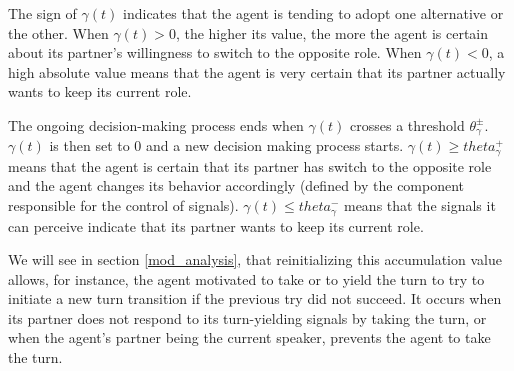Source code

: The sign of $\gamma(t)$ indicates that the agent is tending to adopt one alternative or the other. 
When $\gamma(t)>0$, the higher its value, the more the agent is certain about its partner's willingness to switch to the opposite role.
When $\gamma(t)<0$, a high absolute value means that the agent is very certain that its partner actually wants to keep its current role. 

The ongoing decision-making process ends when $\gamma(t)$ crosses a threshold $\theta_{\gamma}^{\pm}$. $\gamma(t)$ is then set to 0 and a new decision making process starts.
$\gamma(t) \geq theta_{\gamma}^{+}$ means that the agent is certain that its partner has switch to the opposite role and the agent changes its behavior accordingly (defined by the component responsible for the control of signals). $\gamma(t) \leq theta_{\gamma}^{-}$ means that the signals it can perceive indicate that its partner wants to keep its current role. 


We will see in section \ref{mod_analysis}, that reinitializing this accumulation value allows, for instance, the agent motivated to take or to yield the turn to try to initiate a new turn transition if the previous try did not succeed. 
It occurs when its partner does not respond to its turn-yielding signals by taking the turn, or when the agent's partner being the current speaker, prevents the agent to take the turn.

_ _ _ _

**Task statement**
Among the lines of the material above, find those with the word "turn". Copy each one.

**Task response**
We will see in section \ref{mod_analysis}, that reinitializing this accumulation value allows, for instance, the agent motivated to take or to yield the turn to try to initiate a new turn transition if the previous try did not succeed. 
It occurs when its partner does not respond to its turn-yielding signals by taking the turn, or when the agent's partner being the current speaker, prevents the agent to take the turn.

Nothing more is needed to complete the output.